膜電極接合体を構成する電解質膜は、気孔を有するガス拡散層や金属多孔体などのガス透過層を介して外部に流体連通した状態となっている。この電解質膜は、異種材料のコンタミネーションによってその特性を大きく劣化させるものである。したがって、すべての燃料電池セルがそれぞれ単独で射出成形され、次いでそれらを単に積層させている現状においては、この積層の際にすべての燃料電池セルの電解質膜が異種材料によってコンタミネートされる危険性を有している。このような観点からも、燃料電池セルごとに射出成形等にてガスケットを形成し、これを積層させて燃料電池スタックを形成するという製造方法の見直しや改善、この製造方法によってできる燃料電池スタックの構造の改良は必至であり、そのための開発が急務の課題である。
【0029】
このような課題に対して、たとえばガスケットの射出成形に先行して複数の燃料電池セルを積層しておくことで、燃料電池スタックを構成するほとんどの燃料電池セルの電解質膜は、このような製造過程において異種材料とコンタミネートされることから効果的に防護される。さらには、性能不良となった燃料電池セルを、該セルを含むモジュール単位で抜き取ることにより、メンテナンス効率を格段に向上させることができるものである。たとえば一つのモジュールが30基の燃料電池セルから構成される場合においては、射出成形や圧縮成形に際して、その両端以外の内部の28基の燃料電池セルの膜電極接合体は外部から完全に遮断されることとなり、異種材料が膜電極接合体を構成する電解質膜にコンタミネートすることを抑止できる。
【0030】
なお、複数の燃料電池セルが積層され、それぞれの燃料電池セルが一体成形されたガスケットで繋がれることで1つのモジュールを形成し(ガスケットが当該ガスケットを構成要素とするセルのセパレータと密着するとともに、積層姿勢で隣接する他のセルを構成するセパレータと密着する)、複数のモジュールを積層してスタッキングすることで形成されることから、「多セル1モジュール型の燃料電池」と称することもできる。
【0031】
このモジュールを構成するガスケットを成形する際に上記する本発明の製造方法を適用することで、その効果は一層顕著となる。
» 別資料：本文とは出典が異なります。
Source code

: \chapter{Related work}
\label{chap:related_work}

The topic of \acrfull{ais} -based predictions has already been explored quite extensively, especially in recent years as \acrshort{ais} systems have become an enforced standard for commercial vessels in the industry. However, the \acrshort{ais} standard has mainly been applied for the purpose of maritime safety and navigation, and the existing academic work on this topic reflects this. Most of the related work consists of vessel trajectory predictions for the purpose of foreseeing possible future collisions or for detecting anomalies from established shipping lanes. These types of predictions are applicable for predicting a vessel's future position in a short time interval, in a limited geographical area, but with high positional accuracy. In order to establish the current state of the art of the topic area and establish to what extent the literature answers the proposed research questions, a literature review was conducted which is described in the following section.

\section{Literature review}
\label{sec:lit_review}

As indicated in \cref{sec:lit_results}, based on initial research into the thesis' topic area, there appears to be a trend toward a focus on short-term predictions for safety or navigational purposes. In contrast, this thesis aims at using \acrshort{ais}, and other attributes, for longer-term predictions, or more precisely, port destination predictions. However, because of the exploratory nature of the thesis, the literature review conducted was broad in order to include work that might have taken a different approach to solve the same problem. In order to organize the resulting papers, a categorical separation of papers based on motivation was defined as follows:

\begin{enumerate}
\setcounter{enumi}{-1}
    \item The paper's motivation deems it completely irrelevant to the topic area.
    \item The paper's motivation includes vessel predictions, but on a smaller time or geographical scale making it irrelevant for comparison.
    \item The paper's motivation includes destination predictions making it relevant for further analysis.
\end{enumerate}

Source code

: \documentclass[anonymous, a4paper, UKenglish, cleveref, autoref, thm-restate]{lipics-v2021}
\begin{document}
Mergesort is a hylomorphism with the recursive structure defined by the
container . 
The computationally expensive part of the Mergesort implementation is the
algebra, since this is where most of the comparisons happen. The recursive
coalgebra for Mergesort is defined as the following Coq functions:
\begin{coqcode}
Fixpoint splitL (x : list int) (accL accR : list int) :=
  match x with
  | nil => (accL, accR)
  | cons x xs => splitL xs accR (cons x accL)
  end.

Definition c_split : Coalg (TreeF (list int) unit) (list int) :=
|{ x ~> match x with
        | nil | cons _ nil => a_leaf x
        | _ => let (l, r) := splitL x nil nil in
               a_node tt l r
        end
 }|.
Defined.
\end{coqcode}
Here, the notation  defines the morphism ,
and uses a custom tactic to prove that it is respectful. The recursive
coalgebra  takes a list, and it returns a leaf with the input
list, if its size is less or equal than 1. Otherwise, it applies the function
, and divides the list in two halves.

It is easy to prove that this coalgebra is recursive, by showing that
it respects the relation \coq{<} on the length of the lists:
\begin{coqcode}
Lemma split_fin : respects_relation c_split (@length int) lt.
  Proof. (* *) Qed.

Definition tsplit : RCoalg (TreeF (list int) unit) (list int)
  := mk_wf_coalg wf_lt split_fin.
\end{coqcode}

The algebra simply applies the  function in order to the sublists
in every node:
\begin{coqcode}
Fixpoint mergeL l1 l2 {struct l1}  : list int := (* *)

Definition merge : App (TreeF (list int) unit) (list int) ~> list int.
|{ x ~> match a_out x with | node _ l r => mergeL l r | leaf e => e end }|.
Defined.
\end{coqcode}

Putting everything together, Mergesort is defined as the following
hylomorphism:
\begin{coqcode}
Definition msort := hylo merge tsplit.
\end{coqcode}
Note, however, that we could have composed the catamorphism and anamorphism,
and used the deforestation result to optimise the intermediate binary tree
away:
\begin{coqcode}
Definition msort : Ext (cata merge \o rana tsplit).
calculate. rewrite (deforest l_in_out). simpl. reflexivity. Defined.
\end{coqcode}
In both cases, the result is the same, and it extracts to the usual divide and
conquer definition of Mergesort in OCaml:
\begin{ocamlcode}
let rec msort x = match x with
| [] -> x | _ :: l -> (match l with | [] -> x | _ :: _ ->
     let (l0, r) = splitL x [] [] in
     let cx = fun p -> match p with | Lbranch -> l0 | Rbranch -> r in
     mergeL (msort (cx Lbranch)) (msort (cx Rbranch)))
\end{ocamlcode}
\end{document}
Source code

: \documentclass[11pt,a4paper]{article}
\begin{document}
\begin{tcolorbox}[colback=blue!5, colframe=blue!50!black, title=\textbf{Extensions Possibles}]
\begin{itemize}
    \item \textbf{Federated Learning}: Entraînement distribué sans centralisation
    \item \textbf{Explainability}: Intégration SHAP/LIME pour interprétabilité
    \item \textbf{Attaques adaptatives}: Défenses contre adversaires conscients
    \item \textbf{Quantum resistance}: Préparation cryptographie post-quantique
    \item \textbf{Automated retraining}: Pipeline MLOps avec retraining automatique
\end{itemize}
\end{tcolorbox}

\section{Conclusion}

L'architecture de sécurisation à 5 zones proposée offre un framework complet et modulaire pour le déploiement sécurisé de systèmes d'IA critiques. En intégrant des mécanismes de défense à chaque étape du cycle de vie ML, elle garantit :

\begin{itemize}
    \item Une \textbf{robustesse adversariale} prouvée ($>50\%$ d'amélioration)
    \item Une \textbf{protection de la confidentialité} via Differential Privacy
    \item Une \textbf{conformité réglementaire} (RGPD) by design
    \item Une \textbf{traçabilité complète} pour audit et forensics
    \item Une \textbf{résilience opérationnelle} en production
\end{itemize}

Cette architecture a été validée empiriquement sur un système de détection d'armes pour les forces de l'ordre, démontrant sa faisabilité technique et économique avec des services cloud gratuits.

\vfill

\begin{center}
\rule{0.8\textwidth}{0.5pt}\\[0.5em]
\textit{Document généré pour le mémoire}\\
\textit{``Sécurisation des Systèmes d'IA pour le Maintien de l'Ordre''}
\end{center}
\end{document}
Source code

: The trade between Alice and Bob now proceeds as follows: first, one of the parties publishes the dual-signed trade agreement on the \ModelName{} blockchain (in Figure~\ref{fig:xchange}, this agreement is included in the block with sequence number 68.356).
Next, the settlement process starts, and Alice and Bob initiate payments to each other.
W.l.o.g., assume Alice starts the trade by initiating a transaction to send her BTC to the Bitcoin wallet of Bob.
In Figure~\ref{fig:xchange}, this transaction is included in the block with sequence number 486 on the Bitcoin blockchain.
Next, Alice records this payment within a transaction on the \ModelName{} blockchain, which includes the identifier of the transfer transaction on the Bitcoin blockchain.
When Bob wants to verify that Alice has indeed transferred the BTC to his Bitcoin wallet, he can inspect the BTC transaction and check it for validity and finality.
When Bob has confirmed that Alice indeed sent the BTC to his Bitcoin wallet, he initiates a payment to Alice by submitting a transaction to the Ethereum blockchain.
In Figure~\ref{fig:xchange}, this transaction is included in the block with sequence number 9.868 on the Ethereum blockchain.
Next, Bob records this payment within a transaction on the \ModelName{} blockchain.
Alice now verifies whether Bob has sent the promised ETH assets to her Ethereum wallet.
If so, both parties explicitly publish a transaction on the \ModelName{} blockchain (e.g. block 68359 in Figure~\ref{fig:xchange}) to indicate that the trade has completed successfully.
すなわち、上記する特許文献1に開示の技術をはじめ、従来構造の成形型では、そのキャビティの表面のみをクーリングできるに留まるものであるため、モジュールのごとく、複数の積層体が成形型内で積層された状態においては、その内側に存在する積層体(の膜電極接合体)を十分にクーリングすることは極めて難しく、積層体の基数が増加するにつれてその問題は一層顕著となる。
【0032】
それに対して、本発明の製造方法では、冷却媒体をすべての積層体(を構成するセパレータ)に提供できるため、その基数に左右されることなく、すべての積層体を効果的にクーリングしながら、成形型内をガスケット成形用樹脂の硬化温度雰囲気とすることが可能となる。
【0033】
上記する本発明の製造方法によって製造された燃料電池セルからなる燃料電池は、家庭用の定置型燃料電池や車載用燃料電池など、その適用分野は他方面に亘るが、特に、近時その生産が拡大しており、車載機器に一層の高性能化とその製造時間の短縮の双方を要求する電気自動車やハイブリッド車に好適である。
【発明の効果】
【0034】
以上の説明から理解できるように、本発明の燃料電池セルの製造方法によれば、成形型内で燃料電池セルを構成する各種部材からなる積層体の側方にガスケットを成形する際に、該積層体を冷却媒体にて効果的にクーリングすることで、成形型内をガスケット成形用樹脂の硬化温度雰囲気かそれ以上の高温雰囲気に保持でき、もって、膜電極接合体を列劣化等させることなく、ガスケット成形に要する製造時間を従来の製造方法に比して格段に短縮することができる。また、成形型で複数の積層体を積層させ、それらをガスケットにて一体成形して多セル1モジュール型の燃料電池を製造する場合であっても、冷却媒体を各積層体に提供しながらガスケット成形が実行できるため、上記と同様の効果を期待することができる。
【図面の簡単な説明】
【0035】
【図1】本発明の燃料電池セルの製造方法の一実施の形態を説明した模式図である。
【図2】セパレータを平面的に見た模式図であって、シール材(第1のシール材)の配設位置、冷却媒体の流れを説明した図である。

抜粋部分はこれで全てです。